Science fiction movies often focus on the human race’s relationship with technology – what we might do with it and what it might do to us as it advances and becomes more and more an inherent part of our existence. Of course, some of the most memorable sci fi movies show how that human/technology relationship can turn really dysfunctional – Stanley Kubrick’s 2001: A Space Odyssey and its dispassionate killer artificial intelligence HAL come to mind. Ridley Scott’s Alien and Blade Runner are right up there too. There’s always an unsettling “What if” implied in films like that, and as we hand over more and more of our lives and agency to smart phones, GPS, social media, and search engines, that “What if” becomes increasingly relevant.

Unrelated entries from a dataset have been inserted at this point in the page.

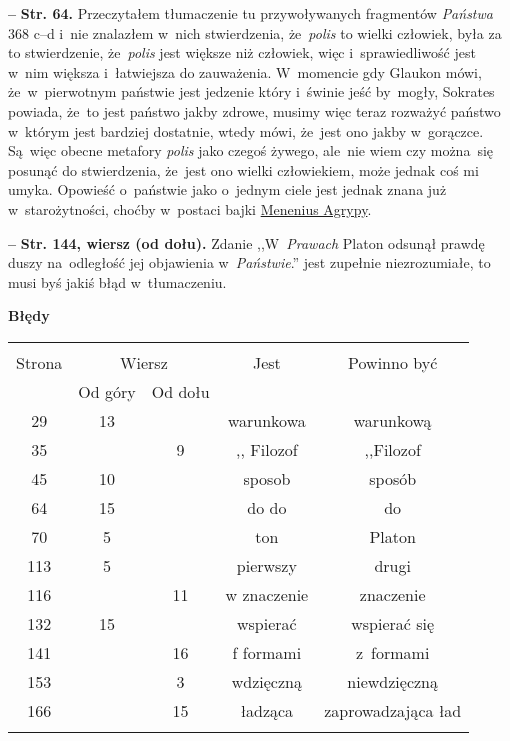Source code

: \documentclass[a4paper,11pt]{article}
\newcommand{\spaceOne}{2em}
\newcommand{\spaceThree}{0.25em}
\newcommand{\tb}{\textbf}
\newcommand{\noi}{\noindent}
\newcommand{\start}{\noi \tb{--} {}}
\newcommand{\Center}[1]{\begin{center} #1 \end{center}}
\newcommand{\CenterTB}[1]{\Center{\tb{#1}}}
\newcommand{\Str}[1]{\tb{Str. #1.}}
\newcommand{\StrWd}[2]{\tb{Str. #1, wiersz #2 (od dołu).}}
\begin{document}
\vspace{\spaceThree}


\start \Str{64} Przeczytałem tłumaczenie tu przywoływanych fragmentów
\emph{Państwa} 368 c--d i~nie znalazłem w~nich stwierdzenia,
że~\emph{polis} to wielki człowiek, była za to stwierdzenie,
że~\emph{polis} jest większe niż człowiek, więc i~sprawiedliwość jest
w~nim większa i~łatwiejsza do zauważenia. W~momencie gdy Glaukon mówi,
że~w~pierwotnym państwie jest jedzenie który i~świnie jeść by~mogły,
Sokrates powiada, że~to jest państwo jakby zdrowe, musimy więc teraz
rozważyć państwo w~którym jest bardziej dostatnie, wtedy mówi, że~jest
ono jakby w~gorączce. Są~więc obecne metafory \emph{polis} jako czegoś
żywego, ale~nie wiem czy można~się posunąć do stwierdzenia, że~jest
ono wielki człowiekiem, może jednak coś mi umyka. Opowieść o~państwie
jako o~jednym ciele jest jednak znana już w~starożytności, choćby
w~postaci bajki
\href{https://en.wikipedia.org/wiki/Agrippa_Menenius_Lanatus_(consul_503_BC)}
{Menenius Agrypy}.

\vspace{\spaceThree}


\start \StrWd{144}{} Zdanie ,,W~\emph{Prawach} Platon odsunął prawdę
duszy na~odległość jej objawienia w~\emph{Państwie}.'' jest zupełnie
niezrozumiałe, to musi byś jakiś błąd w~tłumaczeniu.



\CenterTB{Błędy}
\begin{center}
  \begin{tabular}{|c|c|c|c|c|}
    \hline
    & \multicolumn{2}{c|}{} & & \\
    Strona & \multicolumn{2}{c|}{Wiersz}& Jest & Powinno być \\ \cline{2-3}
    & Od góry & Od dołu &  &  \\ \hline
    29 & 13 & & warunkowa & warunkową \\
    35 & & 9 & ,, Filozof %
           & ,,Filozof \\ %
    45 & 10 & & sposob & sposób \\
    64 & 15 & & do do & do \\
    70 & 5 & & ton & Platon \\
    113 & 5 & & pierwszy & drugi \\
    116 & & 11 & w znaczenie & znaczenie \\
    132 & 15 & & wspierać & wspierać się \\
    141 & & 16 & f formami & z~formami \\
    153 & & 3 & wdzięczną & niewdzięczną \\
    166 & & 15 & ładząca & zaprowadzająca ład \\
    & & & & \\ \hline
  \end{tabular}
\end{center}

\vspace{\spaceOne}



 {}
\end{document}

This week’s film, one you might have missed when it was in
theaters, is Alex Garland’s Ex Machina. Garland, the screenwriter of
provocative sci fi movies like 28 Days Later, Sunshine, Never Let Me Go, and
Dredd, debuts as a director here working from his own script.
Ex Machina takes place in a very near future. Donal Gleason
plays Caleb, a talented but solitary programmer working for Blueblook, the
world’s largest search engine. Caleb wins a company-wide lottery to spend a
week with Nathan Bateman, Bluebook’s brilliant, reclusive founder, played by
Oscar Isaac. Imagine the wealth, intelligence, ambition, and ruthlessness of
Steve Jobs, Bill Gates, and Mark Zuckerberg combined into one person and that’s
Bateman. When Caleb arrives at Nathan’s beautiful, half-subterranean estate, he
discovers he’s not there just to hang out and drink beer with the boss. Nathan
tells him he’s been selected to participate in a Turing test. That is to say
that Nathan has created an artificial intelligence and he wants Caleb to see if
he can tell whether the AI is human or not.
Nathan’s AI is a very human-seeming female robot named Ava
played by Alicia Vikander. She has a human face, hands, and feet, and the rest
of her is very obviously mechanical with circuits, wires, and machinery visible
through her skin. Nathan developed her personality and behaviors by secretly
harvesting the questions and searches entered by billions of Bluebook users. By
seeing what people search for and how they search, he programmed Ava to
simulate human thought.
In series of sessions, Caleb interviews Ava in her quarters
while he sits in a glass box like an observation deck in a tiger cage. The more
the two of them talk, the more charmed he becomes. Unexpected power outages at
Nathan’s house cut the surveillance cameras, and in those moments of not being
observed, Caleb discovers that Ava is causing the outages so she can tell him
that Nathan is a liar and is not to be trusted.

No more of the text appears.